- **What the task asks**:
What you return must match the listing below exactly, minus any pictures.

--- Material for this exercise Enclosed Below ---

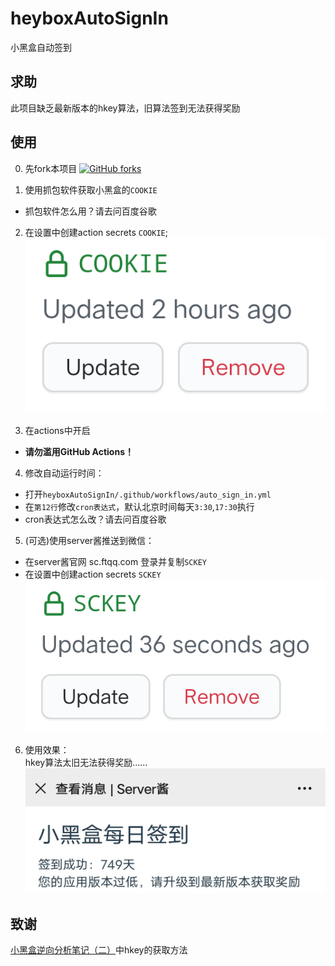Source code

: # heyboxAutoSignIn
小黑盒自动签到

## 求助
此项目缺乏最新版本的hkey算法，旧算法签到无法获得奖励

## 使用

0. 先fork本项目 [![GitHub forks](https://img.shields.io/github/forks/cyb233/heyboxAutoSignIn?style=social)](https://github.com/cyb233/heyboxAutoSignIn)

1. 使用抓包软件获取小黑盒的`COOKIE`
 - 抓包软件怎么用？请去问百度谷歌

2. 在设置中创建action secrets `COOKIE`;
![secrets1](/pic/Screenshot_2021_0110_131637.png)

3. 在actions中开启
 - **请勿滥用GitHub Actions！**

4. 修改自动运行时间：
 - 打开`heyboxAutoSignIn/.github/workflows/auto_sign_in.yml`
 - 在`第12行`修改`cron表达式`，默认北京时间每天`3:30`,`17:30`执行
 - cron表达式怎么改？请去问百度谷歌

5. (可选)使用server酱推送到微信：
 - 在server酱官网 sc.ftqq.com 登录并复制`SCKEY`
 - 在设置中创建action secrets `SCKEY`
![secrets2](/pic/Screenshot_2021_0110_131647.png)

6. 使用效果：  
hkey算法太旧无法获得奖励……
![result](/pic/IMG20210111054842.jpg)

## 致谢
[小黑盒逆向分析笔记（二）](https://blog.chrxw.com/archives/2020/08/05/1347.html)中hkey的获取方法
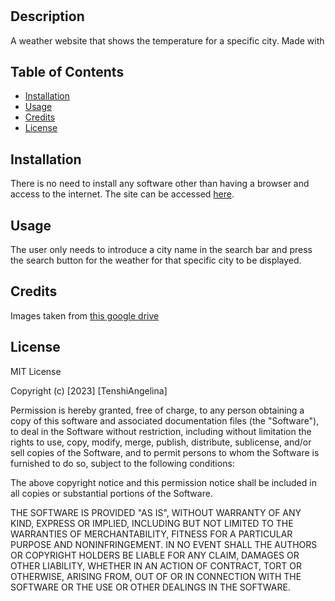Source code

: # <Your-Project-Title>

## Description

A weather website that shows the temperature for a specific city. Made with 

## Table of Contents

- [Installation](#installation)
- [Usage](#usage)
- [Credits](#credits)
- [License](#license)

## Installation

There is no need to install any software other than having a browser and access to the internet. The site can be accessed [here]().

## Usage

The user only needs to introduce a city name in the search bar and press the search button for the weather for that specific city to be displayed.

## Credits

Images taken from [this google drive](https://drive.google.com/file/d/1RgSeYljIBzh-ZHIzEFwWmfGIDEMF1bHr/view)

## License

MIT License

Copyright (c) [2023] [TenshiAngelina]

Permission is hereby granted, free of charge, to any person obtaining a copy
of this software and associated documentation files (the "Software"), to deal
in the Software without restriction, including without limitation the rights
to use, copy, modify, merge, publish, distribute, sublicense, and/or sell
copies of the Software, and to permit persons to whom the Software is
furnished to do so, subject to the following conditions:

The above copyright notice and this permission notice shall be included in all
copies or substantial portions of the Software.

THE SOFTWARE IS PROVIDED "AS IS", WITHOUT WARRANTY OF ANY KIND, EXPRESS OR
IMPLIED, INCLUDING BUT NOT LIMITED TO THE WARRANTIES OF MERCHANTABILITY,
FITNESS FOR A PARTICULAR PURPOSE AND NONINFRINGEMENT. IN NO EVENT SHALL THE
AUTHORS OR COPYRIGHT HOLDERS BE LIABLE FOR ANY CLAIM, DAMAGES OR OTHER
LIABILITY, WHETHER IN AN ACTION OF CONTRACT, TORT OR OTHERWISE, ARISING FROM,
OUT OF OR IN CONNECTION WITH THE SOFTWARE OR THE USE OR OTHER DEALINGS IN THE
SOFTWARE.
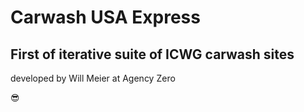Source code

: #  Carwash USA Express 

##  First of iterative suite of ICWG carwash sites 

developed by Will Meier at Agency Zero 

😎
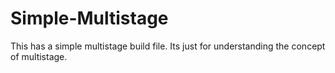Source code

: # Simple-Multistage

This has a simple multistage build file.
Its just for understanding the concept of multistage.
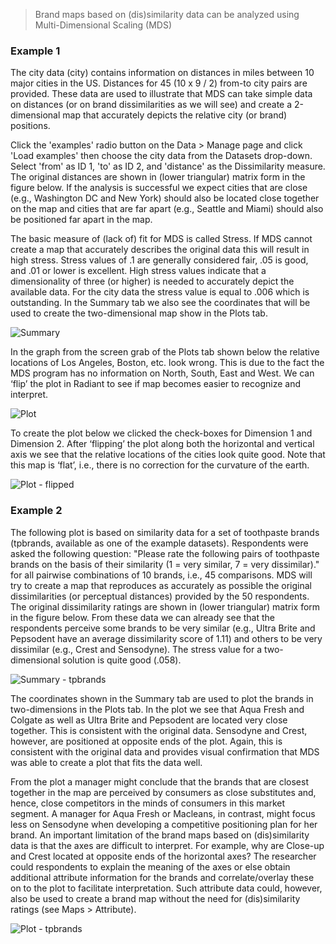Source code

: > Brand maps based on (dis)similarity data can be analyzed using Multi-Dimensional Scaling (MDS)

### Example 1

The city data (city) contains information on distances in miles between 10 major cities in the US. Distances for 45 (10 x 9 / 2) from-to city pairs are provided. These data are used to illustrate that MDS can take simple data on distances (or on brand dissimilarities as we will see) and create a 2-dimensional map that accurately depicts the relative city (or brand) positions.

Click the 'examples' radio button on the Data > Manage page and click 'Load examples' then choose the city data from the Datasets drop-down. Select 'from' as ID 1, 'to' as ID 2, and 'distance' as the Dissimilarity measure. The original distances are shown in (lower triangular) matrix form in the figure below. If the analysis is successful we expect cities that are close (e.g., Washington DC and New York) should also be located close together on the map and cities that are far apart (e.g., Seattle and Miami) should also be positioned far apart in the map.

The basic measure of (lack of) fit for MDS is called Stress. If MDS cannot create a map that accurately describes the original data this will result in high stress. Stress values of .1 are generally considered fair, .05 is good, and .01 or lower is excellent. High stress values indicate that a dimensionality of three (or higher) is needed to accurately depict the available data. For the city data the stress value is equal to .006 which is outstanding. In the Summary tab we also see the coordinates that will be used to create the two-dimensional map show in the Plots tab.

![Summary](figures_marketing/mds_summary.png)

In the graph from the screen grab of the Plots tab shown below the relative locations of Los Angeles, Boston, etc. look wrong. This is due to the fact the MDS program has no information on North, South, East and West. We can ‘flip’ the plot in Radiant to see if map becomes easier to recognize and interpret.

![Plot](figures_marketing/mds_plot.png)

To create the plot below we clicked the check-boxes for Dimension 1 and Dimension 2. After ‘flipping’ the plot along both the horizontal and vertical axis we see that the relative locations of the cities look quite good. Note that this map is ‘flat’, i.e., there is no correction for the curvature of the earth.

![Plot - flipped](figures_marketing/mds_plot_flip.png)

### Example 2

The following plot is based on similarity data for a set of toothpaste brands (tpbrands, available as one of the example datasets). Respondents were asked the following question: "Please rate the following pairs of toothpaste brands on the basis of their similarity (1 = very similar, 7 = very dissimilar)." for all pairwise combinations of 10 brands, i.e., 45 comparisons. MDS will try to create a map that reproduces as accurately as possible the original dissimilarities (or perceptual distances) provided by the 50 respondents. The original dissimilarity ratings are shown in (lower triangular) matrix form in the figure below. From these data we can already see that the respondents perceive some brands to be very similar (e.g., Ultra Brite and Pepsodent have an average dissimilarity score of 1.11) and others to be very dissimilar (e.g., Crest and Sensodyne). The stress value for a two-dimensional solution is quite good (.058).

![Summary - tpbrands](figures_marketing/mds_summary_tpbrands.png)

The coordinates shown in the Summary tab are used to plot the brands in two-dimensions in the Plots tab. In the plot we see that Aqua Fresh and Colgate as well as Ultra Brite and Pepsodent are located very close together. This is consistent with the original data. Sensodyne and Crest, however, are positioned at opposite ends of the plot. Again, this is consistent with the original data and provides visual confirmation that MDS was able to create a plot that fits the data well.

From the plot a manager might conclude that the brands that are closest together in the map are perceived by consumers as close substitutes and, hence, close competitors in the minds of consumers in this market segment. A manager for Aqua Fresh or Macleans, in contrast, might focus less on Sensodyne when developing a competitive positioning plan for her brand. An important limitation of the brand maps based on (dis)similarity data is that the axes are difficult to interpret. For example, why are Close-up and Crest located at opposite ends of the horizontal axes? The researcher could respondents to explain the meaning of the axes or else obtain additional attribute information for the brands and correlate/overlay these on to the plot to facilitate interpretation. Such attribute data could, however, also be used to create a brand map without the need for (dis)similarity ratings (see Maps > Attribute).

![Plot - tpbrands](figures_marketing/mds_plot_tpbrands.png)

--- End of Enclosed Material for this exercise ---

- **Finished exercise**:
Source code

: # heyboxAutoSignIn
小黑盒自动签到

## 求助
此项目缺乏最新版本的hkey算法，旧算法签到无法获得奖励

## 使用

0. 先fork本项目 [![GitHub forks](https://img.shields.io/github/forks/cyb233/heyboxAutoSignIn?style=social)](https://github.com/cyb233/heyboxAutoSignIn)

1. 使用抓包软件获取小黑盒的`COOKIE`
 - 抓包软件怎么用？请去问百度谷歌

2. 在设置中创建action secrets `COOKIE`;
![secrets1](/pic/Screenshot_2021_0110_131637.png)

3. 在actions中开启
 - **请勿滥用GitHub Actions！**

4. 修改自动运行时间：
 - 打开`heyboxAutoSignIn/.github/workflows/auto_sign_in.yml`
 - 在`第12行`修改`cron表达式`，默认北京时间每天`3:30`,`17:30`执行
 - cron表达式怎么改？请去问百度谷歌

5. (可选)使用server酱推送到微信：
 - 在server酱官网 sc.ftqq.com 登录并复制`SCKEY`
 - 在设置中创建action secrets `SCKEY`
![secrets2](/pic/Screenshot_2021_0110_131647.png)

6. 使用效果：  
hkey算法太旧无法获得奖励……
![result](/pic/IMG20210111054842.jpg)

## 致谢
[小黑盒逆向分析笔记（二）](https://blog.chrxw.com/archives/2020/08/05/1347.html)中hkey的获取方法
Source code

: # <Your-Project-Title>

## Description

A weather website that shows the temperature for a specific city. Made with 

## Table of Contents

- [Installation](#installation)
- [Usage](#usage)
- [Credits](#credits)
- [License](#license)

## Installation

There is no need to install any software other than having a browser and access to the internet. The site can be accessed [here]().

## Usage

The user only needs to introduce a city name in the search bar and press the search button for the weather for that specific city to be displayed.

## Credits

Images taken from [this google drive](https://drive.google.com/file/d/1RgSeYljIBzh-ZHIzEFwWmfGIDEMF1bHr/view)

## License

MIT License

Copyright (c) [2023] [TenshiAngelina]

Permission is hereby granted, free of charge, to any person obtaining a copy
of this software and associated documentation files (the "Software"), to deal
in the Software without restriction, including without limitation the rights
to use, copy, modify, merge, publish, distribute, sublicense, and/or sell
copies of the Software, and to permit persons to whom the Software is
furnished to do so, subject to the following conditions:

The above copyright notice and this permission notice shall be included in all
copies or substantial portions of the Software.

THE SOFTWARE IS PROVIDED "AS IS", WITHOUT WARRANTY OF ANY KIND, EXPRESS OR
IMPLIED, INCLUDING BUT NOT LIMITED TO THE WARRANTIES OF MERCHANTABILITY,
FITNESS FOR A PARTICULAR PURPOSE AND NONINFRINGEMENT. IN NO EVENT SHALL THE
AUTHORS OR COPYRIGHT HOLDERS BE LIABLE FOR ANY CLAIM, DAMAGES OR OTHER
LIABILITY, WHETHER IN AN ACTION OF CONTRACT, TORT OR OTHERWISE, ARISING FROM,
OUT OF OR IN CONNECTION WITH THE SOFTWARE OR THE USE OR OTHER DEALINGS IN THE
SOFTWARE.
Source code

: #  Carwash USA Express 

##  First of iterative suite of ICWG carwash sites 

developed by Will Meier at Agency Zero 

😎
Source code

: # Simple-Multistage

This has a simple multistage build file.
Its just for understanding the concept of multistage.
Source code

: > Brand maps based on (dis)similarity data can be analyzed using Multi-Dimensional Scaling (MDS)

### Example 1

The city data (city) contains information on distances in miles between 10 major cities in the US. Distances for 45 (10 x 9 / 2) from-to city pairs are provided. These data are used to illustrate that MDS can take simple data on distances (or on brand dissimilarities as we will see) and create a 2-dimensional map that accurately depicts the relative city (or brand) positions.

Click the 'examples' radio button on the Data > Manage page and click 'Load examples' then choose the city data from the Datasets drop-down. Select 'from' as ID 1, 'to' as ID 2, and 'distance' as the Dissimilarity measure. The original distances are shown in (lower triangular) matrix form in the figure below. If the analysis is successful we expect cities that are close (e.g., Washington DC and New York) should also be located close together on the map and cities that are far apart (e.g., Seattle and Miami) should also be positioned far apart in the map.

The basic measure of (lack of) fit for MDS is called Stress. If MDS cannot create a map that accurately describes the original data this will result in high stress. Stress values of .1 are generally considered fair, .05 is good, and .01 or lower is excellent. High stress values indicate that a dimensionality of three (or higher) is needed to accurately depict the available data. For the city data the stress value is equal to .006 which is outstanding. In the Summary tab we also see the coordinates that will be used to create the two-dimensional map show in the Plots tab.

![Summary](figures_marketing/mds_summary.png)

In the graph from the screen grab of the Plots tab shown below the relative locations of Los Angeles, Boston, etc. look wrong. This is due to the fact the MDS program has no information on North, South, East and West. We can ‘flip’ the plot in Radiant to see if map becomes easier to recognize and interpret.

![Plot](figures_marketing/mds_plot.png)

To create the plot below we clicked the check-boxes for Dimension 1 and Dimension 2. After ‘flipping’ the plot along both the horizontal and vertical axis we see that the relative locations of the cities look quite good. Note that this map is ‘flat’, i.e., there is no correction for the curvature of the earth.

![Plot - flipped](figures_marketing/mds_plot_flip.png)

### Example 2

The following plot is based on similarity data for a set of toothpaste brands (tpbrands, available as one of the example datasets). Respondents were asked the following question: "Please rate the following pairs of toothpaste brands on the basis of their similarity (1 = very similar, 7 = very dissimilar)." for all pairwise combinations of 10 brands, i.e., 45 comparisons. MDS will try to create a map that reproduces as accurately as possible the original dissimilarities (or perceptual distances) provided by the 50 respondents. The original dissimilarity ratings are shown in (lower triangular) matrix form in the figure below. From these data we can already see that the respondents perceive some brands to be very similar (e.g., Ultra Brite and Pepsodent have an average dissimilarity score of 1.11) and others to be very dissimilar (e.g., Crest and Sensodyne). The stress value for a two-dimensional solution is quite good (.058).

![Summary - tpbrands](figures_marketing/mds_summary_tpbrands.png)

The coordinates shown in the Summary tab are used to plot the brands in two-dimensions in the Plots tab. In the plot we see that Aqua Fresh and Colgate as well as Ultra Brite and Pepsodent are located very close together. This is consistent with the original data. Sensodyne and Crest, however, are positioned at opposite ends of the plot. Again, this is consistent with the original data and provides visual confirmation that MDS was able to create a plot that fits the data well.

From the plot a manager might conclude that the brands that are closest together in the map are perceived by consumers as close substitutes and, hence, close competitors in the minds of consumers in this market segment. A manager for Aqua Fresh or Macleans, in contrast, might focus less on Sensodyne when developing a competitive positioning plan for her brand. An important limitation of the brand maps based on (dis)similarity data is that the axes are difficult to interpret. For example, why are Close-up and Crest located at opposite ends of the horizontal axes? The researcher could respondents to explain the meaning of the axes or else obtain additional attribute information for the brands and correlate/overlay these on to the plot to facilitate interpretation. Such attribute data could, however, also be used to create a brand map without the need for (dis)similarity ratings (see Maps > Attribute).

![Plot - tpbrands](figures_marketing/mds_plot_tpbrands.png)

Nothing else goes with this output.